▸ TO DO: Pictures in the listing below are skipped, while the lines from the "the grammar, where" line through the "of family-level taxa" line are returned word for word.
━━━━━━━━
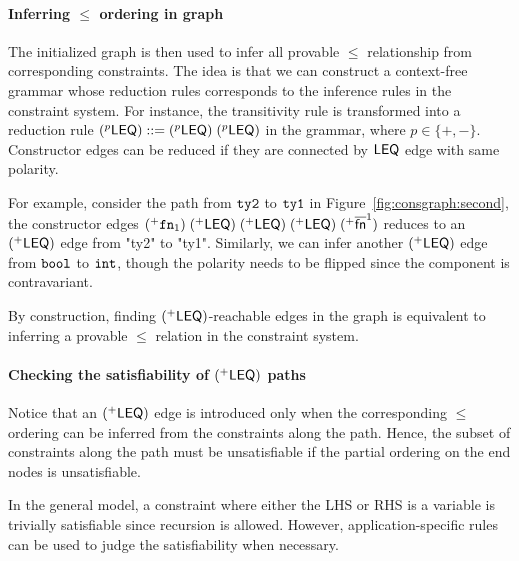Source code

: \paragraph{Inferring $\leq$ ordering in graph}

The initialized graph is then used to infer all provable $\leq$
relationship from corresponding constraints.
%
The idea is that we can construct a context-free grammar whose reduction
rules corresponds to the inference rules in the constraint system. For
instance, the transitivity rule is transformed into a reduction rule
$(^{p}\mathsf{LEQ}) ::= (^{p}\mathsf{LEQ})\; (^{p}\mathsf{LEQ})$ in
the grammar, where $p\in \{+,-\}$. Constructor edges can be reduced
if they are connected by $\mathsf{LEQ}$ edge with same polarity.

For example, consider the path from $\mathtt{ty2}$ to $\mathtt{ty1}$ in
Figure~\ref{fig:consgraph:second}, the constructor edges
$(^{+}\mathtt{fn}_1)\; (^{+}\mathsf{LEQ})\; (^{+}\mathsf{LEQ})\;
(^{+}\mathsf{LEQ})\; (^{+}\overline{\textsf{fn}}^{1})$ reduces to an
$(^{+}\mathsf{LEQ})$ edge from "ty2" to "ty1".
Similarly, we can infer another $(^{+}\mathsf{LEQ})$ edge from
$\mathtt{bool}$ to $\mathtt{int}$, though the polarity needs to be flipped
since the component is contravariant.

By construction, finding $(^{+}\mathsf{LEQ})$-reachable edges in the
graph is equivalent to inferring a provable $\leq$ relation in the
constraint system.

\paragraph{Checking the satisfiability of $(^{+}\mathsf{LEQ})$ paths}

Notice that an $(^{+}\mathsf{LEQ})$ edge is introduced only when the
corresponding $\leq$ ordering can be inferred from the constraints
along the path. Hence, the subset of constraints along the path must
be unsatisfiable if the partial ordering on the end nodes is
unsatisfiable.

In the general model, a constraint where either the LHS or RHS is a
variable is trivially satisfiable since recursion is allowed. However,
application-specific rules can be used to judge the satisfiability
when necessary.

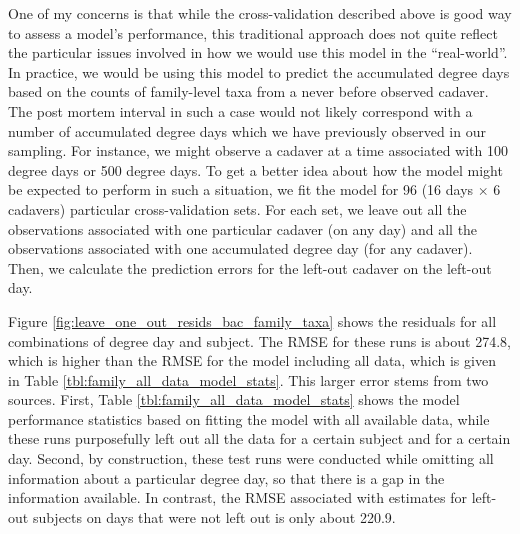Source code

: \documentclass{article}
\begin{document}
One of my concerns is that while the cross-validation described above
is good way to assess a model's performance, this traditional approach
does not quite reflect the particular issues involved in how we would
use this model in the ``real-world''.  In practice, we would be using
this model to predict the accumulated degree days based on the counts
of family-level taxa from a never before observed cadaver.  The post
mortem interval in such a case would not likely correspond with a
number of accumulated degree days which we have previously observed in
our sampling.  For instance, we might observe a cadaver at a time
associated with 100 degree days or 500 degree days.  To get a better
idea about how the model might be expected to perform in such a
situation, we fit the model for 96 (16 days $\times$ 6 cadavers)
particular cross-validation sets.  For each set, we leave out all the
observations associated with one particular cadaver (on any day) and
all the observations associated with one accumulated degree day (for
any cadaver).  Then, we calculate the prediction errors for the
left-out cadaver on the left-out day.

Figure \ref{fig:leave_one_out_resids_bac_family_taxa} shows the
residuals for all combinations of degree day and subject.  The RMSE
for these runs is about 274.8, which is higher than the RMSE for the
model including all data, which is given in Table
\ref{tbl:family_all_data_model_stats}.  This larger error stems from
two sources.  First, Table \ref{tbl:family_all_data_model_stats} shows
the model performance statistics based on fitting the model with all
available data, while these runs purposefully left out all the data
for a certain subject and for a certain day.  Second, by construction,
these test runs were conducted while omitting all information about a
particular degree day, so that there is a gap in the information
available.  In contrast, the RMSE associated with estimates for
left-out subjects on days that were not left out is only about 220.9.
\end{document}
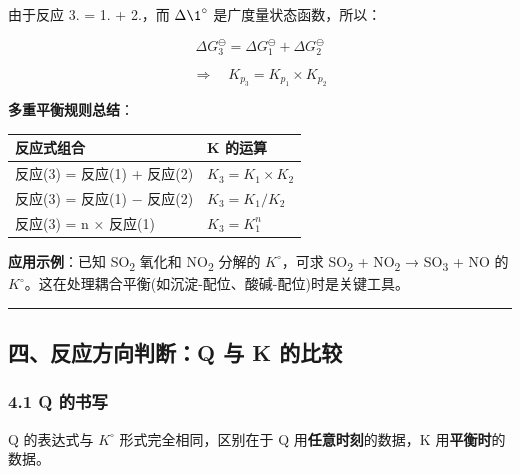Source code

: \documentclass[a4paper,11pt]{ctexart}
\newcounter{none}
\begin{document}
由于反应 3. = 1. + 2.，而 \(\Delta \1^{\circ}\) 是广度量状态函数，所以：

\[
\Delta G_3^\ominus = \Delta G_1^\ominus + \Delta G_2^\ominus
\]

\[
\Rightarrow \quad \boxed{K_{p_3} = K_{p_1} \times K_{p_2}}
\]

\textbf{多重平衡规则总结}：

{\def\LTcaptype{none} %
\begin{longtable}[]{@{}ll@{}}
\toprule\noalign{}
反应式组合 & K 的运算 \\
\midrule\noalign{}
\endhead
\bottomrule\noalign{}
\endlastfoot
反应(3) = 反应(1) + 反应(2) & \(K_3 = K_1 \times K_2\) \\
反应(3) = 反应(1) − 反应(2) & \(K_3 = K_1 / K_2\) \\
反应(3) = n × 反应(1) & \(K_3 = K_1^n\) \\
\end{longtable}
}

\textbf{应用示例}：已知 SO\textsubscript{2} 氧化和 NO\textsubscript{2} 分解的 \(K^{\circ}\)，可求 SO\textsubscript{2} + NO\textsubscript{2} → SO\textsubscript{3} + NO 的 \(K^{\circ}\)。这在处理耦合平衡(如沉淀-配位、酸碱-配位)时是关键工具。

\begin{center}\rule{0.5\linewidth}{0.5pt}\end{center}

\subsection{四、反应方向判断：Q 与 K 的比较}\label{ux56dbux53cdux5e94ux65b9ux5411ux5224ux65adq-ux4e0e-k-ux7684ux6bd4ux8f83}

\subsubsection{4.1 Q 的书写}\label{q-ux7684ux4e66ux5199}

Q 的表达式与 \(K^{\circ}\) 形式完全相同，区别在于 Q 用\textbf{任意时刻}的数据，K 用\textbf{平衡时}的数据。
\end{document}

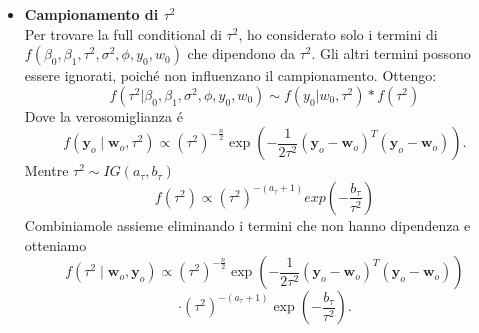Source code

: \documentclass[a4paper,12pt]{article}
\begin{document}
\begin{itemize}
\begin{itemize}
			\item \textbf{Campionamento di $\tau^2$}\\
			Per trovare la full conditional di \( \tau^2 \), ho considerato solo i termini di \( f(\beta_0,\beta_1,\tau^2,\sigma^2,\phi , y_0,w_0) \) che dipendono da \( \tau^2 \). Gli altri termini possono essere ignorati, poiché non influenzano il campionamento. Ottengo:
			\[
			f(\tau^2|\beta_0,\beta_1,\sigma^2,\phi , y_0,w_0) \sim f(y_0 | w_0,\tau^2)*f(\tau^2)
			\]
			Dove la verosomiglianza é
			\[
			f(\mathbf{y}_o \mid \mathbf{w}_o, \tau^2) \propto (\tau^2)^{-\frac{n}{2}} 
			\exp \left( -\frac{1}{2 \tau^2} (\mathbf{y}_o - \mathbf{w}_o)^T (\mathbf{y}_o - \mathbf{w}_o) \right).
			\]
			Mentre $\tau^2 \sim IG(a_{\tau},b_{\tau})$
			\[
			f(\tau^2) \propto (\tau^2)^{-(a_{\tau}+1)} exp(-\frac{b_{\tau}}{\tau^2})
			\]
			Combiniamole assieme eliminando i termini che non hanno dipendenza e otteniamo
			\[
			f(\tau^2 \mid \mathbf{w}_o, \mathbf{y}_o) \propto (\tau^2)^{-\frac{n}{2}} 
			\exp \left( -\frac{1}{2 \tau^2} (\mathbf{y}_o - \mathbf{w}_o)^T (\mathbf{y}_o - \mathbf{w}_o) \right)
			\]
			\[
			\cdot (\tau^2)^{-(a_\tau + 1)} \exp \left( -\frac{b_\tau}{\tau^2} \right).
			\]
			

\end{itemize}
\end{itemize}
\end{document}
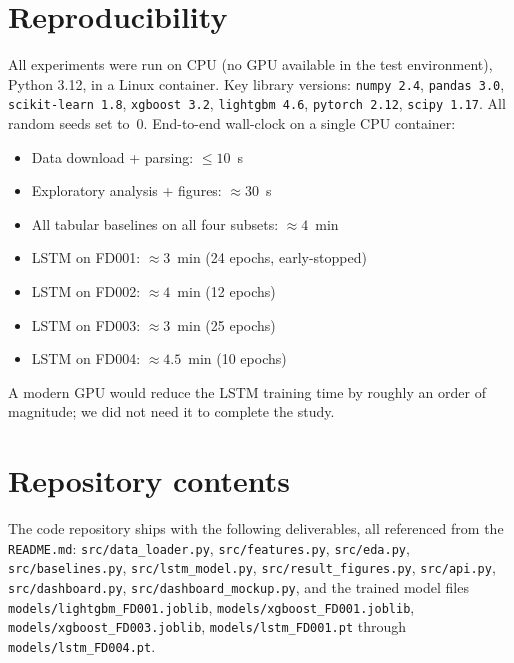 \documentclass[11pt,letterpaper]{article}
\begin{document}



\appendix
\section{Reproducibility}
\label{app:reproducibility}
All experiments were run on CPU (no GPU available in the test
environment), Python 3.12, in a Linux container. Key library versions:
\texttt{numpy 2.4}, \texttt{pandas 3.0}, \texttt{scikit-learn 1.8},
\texttt{xgboost 3.2}, \texttt{lightgbm 4.6}, \texttt{pytorch 2.12},
\texttt{scipy 1.17}. All random seeds set to~0. End-to-end wall-clock
on a single CPU container:
\begin{itemize}[leftmargin=*, itemsep=2pt, topsep=2pt]
\item Data download + parsing: $\le 10$~s
\item Exploratory analysis + figures: $\approx 30$~s
\item All tabular baselines on all four subsets: $\approx 4$~min
\item LSTM on FD001: $\approx 3$~min (24 epochs, early-stopped)
\item LSTM on FD002: $\approx 4$~min (12 epochs)
\item LSTM on FD003: $\approx 3$~min (25 epochs)
\item LSTM on FD004: $\approx 4.5$~min (10 epochs)
\end{itemize}
A modern GPU would reduce the LSTM training time by roughly an order of
magnitude; we did not need it to complete the study.

\section{Repository contents}
The code repository ships with the following deliverables, all
referenced from the \texttt{README.md}:
\verb|src/data_loader.py|, \verb|src/features.py|, \verb|src/eda.py|,
\verb|src/baselines.py|, \verb|src/lstm_model.py|,
\verb|src/result_figures.py|, \verb|src/api.py|,
\verb|src/dashboard.py|, \verb|src/dashboard_mockup.py|,
and the trained model files
\verb|models/lightgbm_FD001.joblib|,
\verb|models/xgboost_FD001.joblib|, \verb|models/xgboost_FD003.joblib|,
\verb|models/lstm_FD001.pt| through \verb|models/lstm_FD004.pt|.
\end{document}
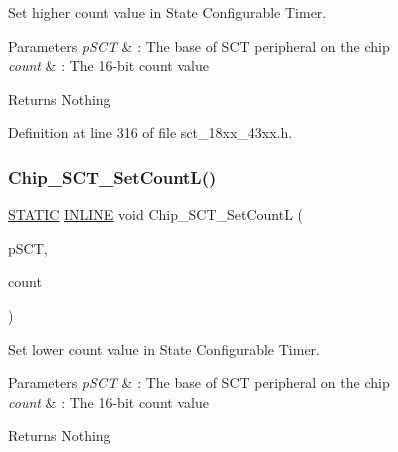 Set higher count value in State Configurable Timer. 


\begin{DoxyParams}{Parameters}
{\em p\+S\+CT} & \+: The base of S\+CT peripheral on the chip \\
\hline
{\em count} & \+: The 16-\/bit count value \\
\hline
\end{DoxyParams}
\begin{DoxyReturn}{Returns}
Nothing 
\end{DoxyReturn}


Definition at line 316 of file sct\+\_\+18xx\+\_\+43xx.\+h.

\mbox{\label{group___s_c_t__18_x_x__43_x_x_gac9d69eb39a8131925508015bf36c22f7}} 
\subsubsection{\texorpdfstring{Chip\+\_\+\+S\+C\+T\+\_\+\+Set\+Count\+L()}{Chip\_SCT\_SetCountL()}}
{\footnotesize\ttfamily \hyperlink{group___l_p_c___types___public___macros_ga10b2d890d871e1489bb02b7e70d9bdfb}{S\+T\+A\+T\+IC} \hyperlink{spifi__18xx__43xx_8h_a2eb6f9e0395b47b8d5e3eeae4fe0c116}{I\+N\+L\+I\+NE} void Chip\+\_\+\+S\+C\+T\+\_\+\+Set\+CountL (\begin{DoxyParamCaption}\item[{\hyperlink{struct_l_p_c___s_c_t___t}{L\+P\+C\+\_\+\+S\+C\+T\+\_\+T} $\ast$}]{p\+S\+CT,  }\item[{uint16\+\_\+t}]{count }\end{DoxyParamCaption})}



Set lower count value in State Configurable Timer. 


\begin{DoxyParams}{Parameters}
{\em p\+S\+CT} & \+: The base of S\+CT peripheral on the chip \\
\hline
{\em count} & \+: The 16-\/bit count value \\
\hline
\end{DoxyParams}
\begin{DoxyReturn}{Returns}
Nothing 
\end{DoxyReturn}


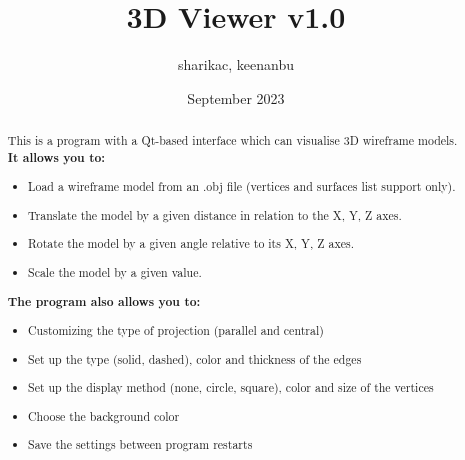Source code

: \documentclass[a4paper, 12pt]{article}
\title{3D Viewer v1.0}
\author{sharikac, keenanbu}
\date{September 2023}
\begin{document}
\maketitle
\newpage
\begin{abstract}
\large This is a program with a Qt-based interface which can visualise 3D wireframe models.
\newpage
{\bf \large It allows you to:}
\begin{itemize}
\item \parskip 3mm Load a wireframe model from an .obj file (vertices and surfaces list support only).
\item Translate the model by a given distance in relation to the X, Y, Z axes.
\item Rotate the model by a given angle relative to its X, Y, Z axes.
\item Scale the model by a given value.
\end{itemize}

{\bf \large \parskip 10mm The program also allows you to:}
\begin{itemize}
\item \parskip 3mm Customizing the type of projection (parallel and central)
\item Set up the type (solid, dashed), color and thickness of the edges
\item Set up the display method (none, circle, square), color and size of the vertices
\item Choose the background color
\item Save the settings between program restarts
\end{itemize}


\end{abstract}
\end{document}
━━━━━━━━
▸ TASK OUTPUT:
the grammar, where $p\in \{+,-\}$. Constructor edges can be reduced
if they are connected by $\mathsf{LEQ}$ edge with same polarity.

For example, consider the path from $\mathtt{ty2}$ to $\mathtt{ty1}$ in
Figure~\ref{fig:consgraph:second}, the constructor edges
$(^{+}\mathtt{fn}_1)\; (^{+}\mathsf{LEQ})\; (^{+}\mathsf{LEQ})\;
(^{+}\mathsf{LEQ})\; (^{+}\overline{\textsf{fn}}^{1})$ reduces to an
$(^{+}\mathsf{LEQ})$ edge from "ty2" to "ty1".
Similarly, we can infer another $(^{+}\mathsf{LEQ})$ edge from
$\mathtt{bool}$ to $\mathtt{int}$, though the polarity needs to be flipped
since the component is contravariant.

By construction, finding $(^{+}\mathsf{LEQ})$-reachable edges in the
graph is equivalent to inferring a provable $\leq$ relation in the
constraint system.

\paragraph{Checking the satisfiability of $(^{+}\mathsf{LEQ})$ paths}

Notice that an $(^{+}\mathsf{LEQ})$ edge is introduced only when the
corresponding $\leq$ ordering can be inferred from the constraints
along the path. Hence, the subset of constraints along the path must
be unsatisfiable if the partial ordering on the end nodes is
unsatisfiable.

In the general model, a constraint where either the LHS or RHS is a
variable is trivially satisfiable since recursion is allowed. However,
application-specific rules can be used to judge the satisfiability
when necessary.

Source code

: \documentclass{article}
\begin{document}
One of my concerns is that while the cross-validation described above
is good way to assess a model's performance, this traditional approach
does not quite reflect the particular issues involved in how we would
use this model in the ``real-world''.  In practice, we would be using
this model to predict the accumulated degree days based on the counts
of family-level taxa from a never before observed cadaver.  The post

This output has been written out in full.